## What this task involves
An exact copy of every record below is required, with the pictures left out.

** Supplied information follows **

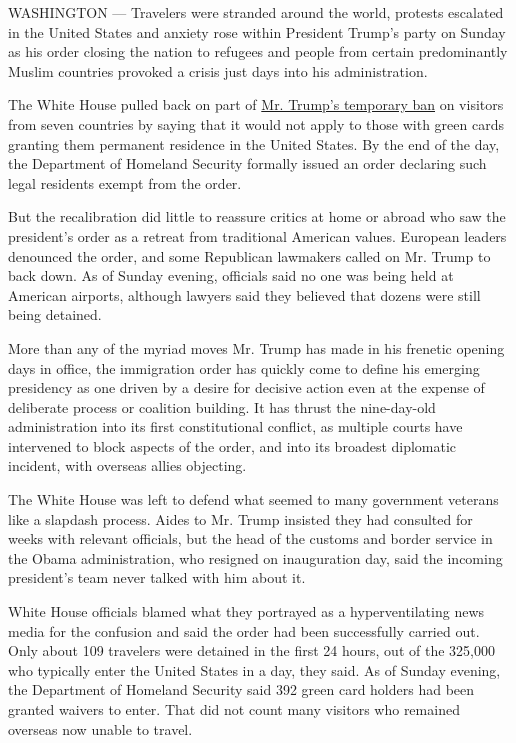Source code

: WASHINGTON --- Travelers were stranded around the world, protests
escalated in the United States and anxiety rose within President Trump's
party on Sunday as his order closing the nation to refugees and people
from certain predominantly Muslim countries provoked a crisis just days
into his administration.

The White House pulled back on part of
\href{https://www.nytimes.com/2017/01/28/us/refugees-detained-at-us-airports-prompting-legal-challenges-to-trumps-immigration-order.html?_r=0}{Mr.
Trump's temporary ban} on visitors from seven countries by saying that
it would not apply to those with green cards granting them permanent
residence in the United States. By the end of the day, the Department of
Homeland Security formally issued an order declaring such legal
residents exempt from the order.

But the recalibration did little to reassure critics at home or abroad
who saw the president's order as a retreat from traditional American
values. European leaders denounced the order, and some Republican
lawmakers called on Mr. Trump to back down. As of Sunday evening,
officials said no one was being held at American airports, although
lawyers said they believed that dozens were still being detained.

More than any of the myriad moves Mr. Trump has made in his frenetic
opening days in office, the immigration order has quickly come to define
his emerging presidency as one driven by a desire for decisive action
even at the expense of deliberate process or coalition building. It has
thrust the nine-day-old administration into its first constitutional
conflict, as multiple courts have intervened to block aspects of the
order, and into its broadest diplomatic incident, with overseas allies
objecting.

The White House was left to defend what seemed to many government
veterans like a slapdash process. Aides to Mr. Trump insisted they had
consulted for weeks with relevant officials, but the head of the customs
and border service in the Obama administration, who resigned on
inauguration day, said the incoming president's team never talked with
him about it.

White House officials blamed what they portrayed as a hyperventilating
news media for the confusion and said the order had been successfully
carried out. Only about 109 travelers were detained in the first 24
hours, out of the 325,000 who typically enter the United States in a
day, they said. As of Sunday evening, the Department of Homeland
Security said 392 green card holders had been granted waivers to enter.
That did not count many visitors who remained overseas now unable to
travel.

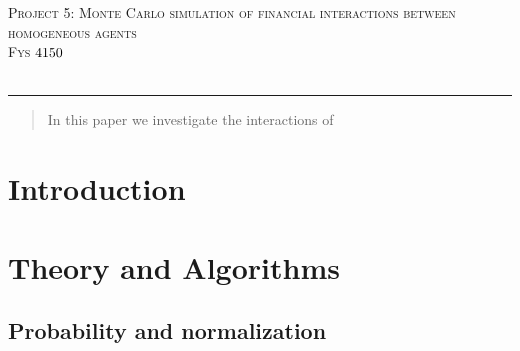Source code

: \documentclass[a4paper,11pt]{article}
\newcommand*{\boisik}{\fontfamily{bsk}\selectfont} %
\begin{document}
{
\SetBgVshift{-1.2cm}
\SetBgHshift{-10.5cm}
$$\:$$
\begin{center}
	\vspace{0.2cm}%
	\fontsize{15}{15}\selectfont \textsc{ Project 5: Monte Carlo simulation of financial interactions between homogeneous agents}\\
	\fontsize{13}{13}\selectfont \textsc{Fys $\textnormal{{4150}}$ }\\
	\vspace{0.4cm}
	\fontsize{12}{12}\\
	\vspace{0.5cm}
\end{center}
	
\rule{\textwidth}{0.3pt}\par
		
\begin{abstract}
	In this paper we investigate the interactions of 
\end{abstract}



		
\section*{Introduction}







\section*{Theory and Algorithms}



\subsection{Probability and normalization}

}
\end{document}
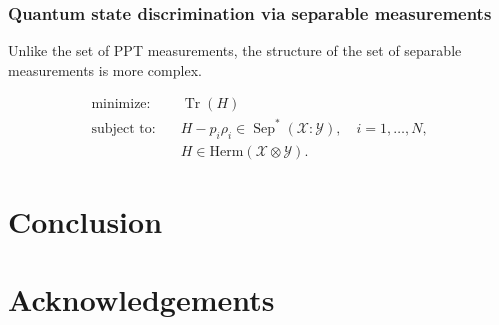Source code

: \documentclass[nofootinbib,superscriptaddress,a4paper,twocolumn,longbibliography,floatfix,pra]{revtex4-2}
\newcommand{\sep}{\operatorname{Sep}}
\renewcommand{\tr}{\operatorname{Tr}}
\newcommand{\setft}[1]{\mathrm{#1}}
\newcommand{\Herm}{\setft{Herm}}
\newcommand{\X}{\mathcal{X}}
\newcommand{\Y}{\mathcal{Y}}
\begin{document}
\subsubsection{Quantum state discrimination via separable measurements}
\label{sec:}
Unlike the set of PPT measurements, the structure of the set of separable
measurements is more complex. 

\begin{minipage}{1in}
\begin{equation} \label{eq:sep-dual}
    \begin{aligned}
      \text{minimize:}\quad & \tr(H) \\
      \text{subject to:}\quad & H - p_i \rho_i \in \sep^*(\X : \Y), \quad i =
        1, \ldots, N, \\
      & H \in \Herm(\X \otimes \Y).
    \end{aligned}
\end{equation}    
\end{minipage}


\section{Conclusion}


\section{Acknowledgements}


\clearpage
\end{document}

** End of Supplied information **

## Reply to the exercise
Source code

: WASHINGTON --- Travelers were stranded around the world, protests
escalated in the United States and anxiety rose within President Trump's
party on Sunday as his order closing the nation to refugees and people
from certain predominantly Muslim countries provoked a crisis just days
into his administration.

The White House pulled back on part of
\href{https://www.nytimes.com/2017/01/28/us/refugees-detained-at-us-airports-prompting-legal-challenges-to-trumps-immigration-order.html?_r=0}{Mr.
Trump's temporary ban} on visitors from seven countries by saying that
it would not apply to those with green cards granting them permanent
residence in the United States. By the end of the day, the Department of
Homeland Security formally issued an order declaring such legal
residents exempt from the order.

But the recalibration did little to reassure critics at home or abroad
who saw the president's order as a retreat from traditional American
values. European leaders denounced the order, and some Republican
lawmakers called on Mr. Trump to back down. As of Sunday evening,
officials said no one was being held at American airports, although
lawyers said they believed that dozens were still being detained.

More than any of the myriad moves Mr. Trump has made in his frenetic
opening days in office, the immigration order has quickly come to define
his emerging presidency as one driven by a desire for decisive action
even at the expense of deliberate process or coalition building. It has
thrust the nine-day-old administration into its first constitutional
conflict, as multiple courts have intervened to block aspects of the
order, and into its broadest diplomatic incident, with overseas allies
objecting.

The White House was left to defend what seemed to many government
veterans like a slapdash process. Aides to Mr. Trump insisted they had
consulted for weeks with relevant officials, but the head of the customs
and border service in the Obama administration, who resigned on
inauguration day, said the incoming president's team never talked with
him about it.

White House officials blamed what they portrayed as a hyperventilating
news media for the confusion and said the order had been successfully
carried out. Only about 109 travelers were detained in the first 24
hours, out of the 325,000 who typically enter the United States in a
day, they said. As of Sunday evening, the Department of Homeland
Security said 392 green card holders had been granted waivers to enter.
That did not count many visitors who remained overseas now unable to
travel.

Source code

: \documentclass[a4paper,11pt]{article}
\newcommand*{\boisik}{\fontfamily{bsk}\selectfont} %
\begin{document}
{
\SetBgVshift{-1.2cm}
\SetBgHshift{-10.5cm}
$$\:$$
\begin{center}
	\vspace{0.2cm}%
	\fontsize{15}{15}\selectfont \textsc{ Project 5: Monte Carlo simulation of financial interactions between homogeneous agents}\\
	\fontsize{13}{13}\selectfont \textsc{Fys $\textnormal{{4150}}$ }\\
	\vspace{0.4cm}
	\fontsize{12}{12}\\
	\vspace{0.5cm}
\end{center}
	
\rule{\textwidth}{0.3pt}\par
		
\begin{abstract}
	In this paper we investigate the interactions of 
\end{abstract}



		
\section*{Introduction}







\section*{Theory and Algorithms}



\subsection{Probability and normalization}

}
\end{document}
Source code

: \documentclass[nofootinbib,superscriptaddress,a4paper,twocolumn,longbibliography,floatfix,pra]{revtex4-2}
\newcommand{\sep}{\operatorname{Sep}}
\renewcommand{\tr}{\operatorname{Tr}}
\newcommand{\setft}[1]{\mathrm{#1}}
\newcommand{\Herm}{\setft{Herm}}
\newcommand{\X}{\mathcal{X}}
\newcommand{\Y}{\mathcal{Y}}
\begin{document}
\subsubsection{Quantum state discrimination via separable measurements}
\label{sec:}
Unlike the set of PPT measurements, the structure of the set of separable
measurements is more complex. 

\begin{minipage}{1in}
\begin{equation} \label{eq:sep-dual}
    \begin{aligned}
      \text{minimize:}\quad & \tr(H) \\
      \text{subject to:}\quad & H - p_i \rho_i \in \sep^*(\X : \Y), \quad i =
        1, \ldots, N, \\
      & H \in \Herm(\X \otimes \Y).
    \end{aligned}
\end{equation}    
\end{minipage}


\section{Conclusion}


\section{Acknowledgements}


\clearpage
\end{document}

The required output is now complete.